This particular standing of Maple-Leaf Viburnum is now decimated by Bradford Pears.
Some years ago, we worked with NPS in DC to create edge-of-the woodland meadows.
Exotic Olive trees. Sadly, this is a common feature of our forest edges.
There is little doubt that our local wild areas have been in decline. This, in spite of increased awareness and efforts of many conscientious and hard-working individuals, organizations, and local park systems to turn around this negative trend. Forest communities, like our region's temperate deciduous forests, are living organisms and always changing. The forest ecology is neither random nor simple. Every part of a community, whether organic or non-organic, is influencing one another. Together, they've built a system of ecological relationships, where complex layers of life work together harmoniously.
Well, until the human activities have burdened them to a breaking point. The delicate forest ecosystem is unraveling right now. We're losing the forest edges, both the physical and psychological edges that would buffer and protect the ecological function of our forests.
You've all noticed how exotic invasive plants choke our forests. How once robust oaks and hickories are losing ground. Habitat degradation and the overpopulation of deer are the main culprit. Even the most prolific forest understory small trees and shrubs like Flowering Dogwood, Arrowwood and Maple-leaf Viburnums and all those Dwarf Huckleberry and Upland Blueberry are fast disappearing in some parts of forests. The Eastern U.S.forests are primarily hardwood forests unlike the Midwestern prairie. Our herbaceous plants are edge-of-the woodland species. They don't compete with the trees. Many of our grass species and flowering herbaceous plants do well in the tree shades.
However, they don't do well with the onslaught of various exotic Olive trees (you can see in above photo how they've created a thick wall along the edge of forest), Bradford Pears, and now ubiquitous Japanese Stiltgrass and other various invasive plants.

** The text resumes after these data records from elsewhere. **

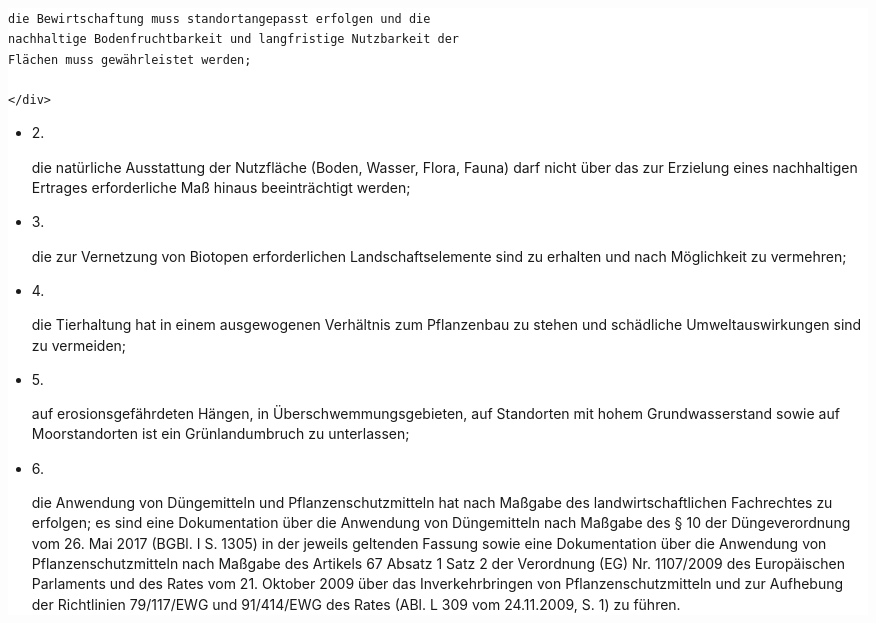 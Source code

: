     die Bewirtschaftung muss standortangepasst erfolgen und die
    nachhaltige Bodenfruchtbarkeit und langfristige Nutzbarkeit der
    Flächen muss gewährleistet werden;
    
    </div>

  - 2\.
    
    <div style="">
    
    die natürliche Ausstattung der Nutzfläche (Boden, Wasser, Flora,
    Fauna) darf nicht über das zur Erzielung eines nachhaltigen Ertrages
    erforderliche Maß hinaus beeinträchtigt werden;
    
    </div>

  - 3\.
    
    <div style="">
    
    die zur Vernetzung von Biotopen erforderlichen Landschaftselemente
    sind zu erhalten und nach Möglichkeit zu vermehren;
    
    </div>

  - 4\.
    
    <div style="">
    
    die Tierhaltung hat in einem ausgewogenen Verhältnis zum Pflanzenbau
    zu stehen und schädliche Umweltauswirkungen sind zu vermeiden;
    
    </div>

  - 5\.
    
    <div style="">
    
    auf erosionsgefährdeten Hängen, in Überschwemmungsgebieten, auf
    Standorten mit hohem Grundwasserstand sowie auf Moorstandorten ist
    ein Grünlandumbruch zu unterlassen;
    
    </div>

  - 6\.
    
    <div style="">
    
    die Anwendung von Düngemitteln und Pflanzenschutzmitteln hat nach
    Maßgabe des landwirtschaftlichen Fachrechtes zu erfolgen; es sind
    eine Dokumentation über die Anwendung von Düngemitteln nach Maßgabe
    des § 10 der Düngeverordnung vom 26. Mai 2017 (BGBl. I S. 1305) in
    der jeweils geltenden Fassung sowie eine Dokumentation über die
    Anwendung von Pflanzenschutzmitteln nach Maßgabe des Artikels 67
    Absatz 1 Satz 2 der Verordnung (EG) Nr. 1107/2009 des Europäischen
    Parlaments und des Rates vom 21. Oktober 2009 über das
    Inverkehrbringen von Pflanzenschutzmitteln und zur Aufhebung der
    Richtlinien 79/117/EWG und 91/414/EWG des Rates (ABl. L 309 vom
    24.11.2009, S. 1) zu führen.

It doesn't help the situation when the policies of government agencies who are supposed to protect the ecological health of forests are still in woefully outdated modes: they are geared to protect human safety (against tall plants and some tree branches and insects?) and to promote recreational activities such as mountain biking whose riders hardly notice the forests anyway). It seems to me that we are well beyond this kind of concerns. It is a high time we save our forests for the sake of forests. Living trees are the best and the only effective mitigator against the relentless rise of carbon dioxide.
At our Wild Plant Nursery, we've dramatically increased the propagation of number of native shrubs and small trees in the hope that more parks would plant them. It is not too late to plant more trees. We can't just give up because the problems appear too big for an individual to handle. We are always an individual but also we are not. Our Sangha is planning to to install many tree and shrub seedlings this fall and will continue propagate more native trees. Let's reforest. And safeguard what we have.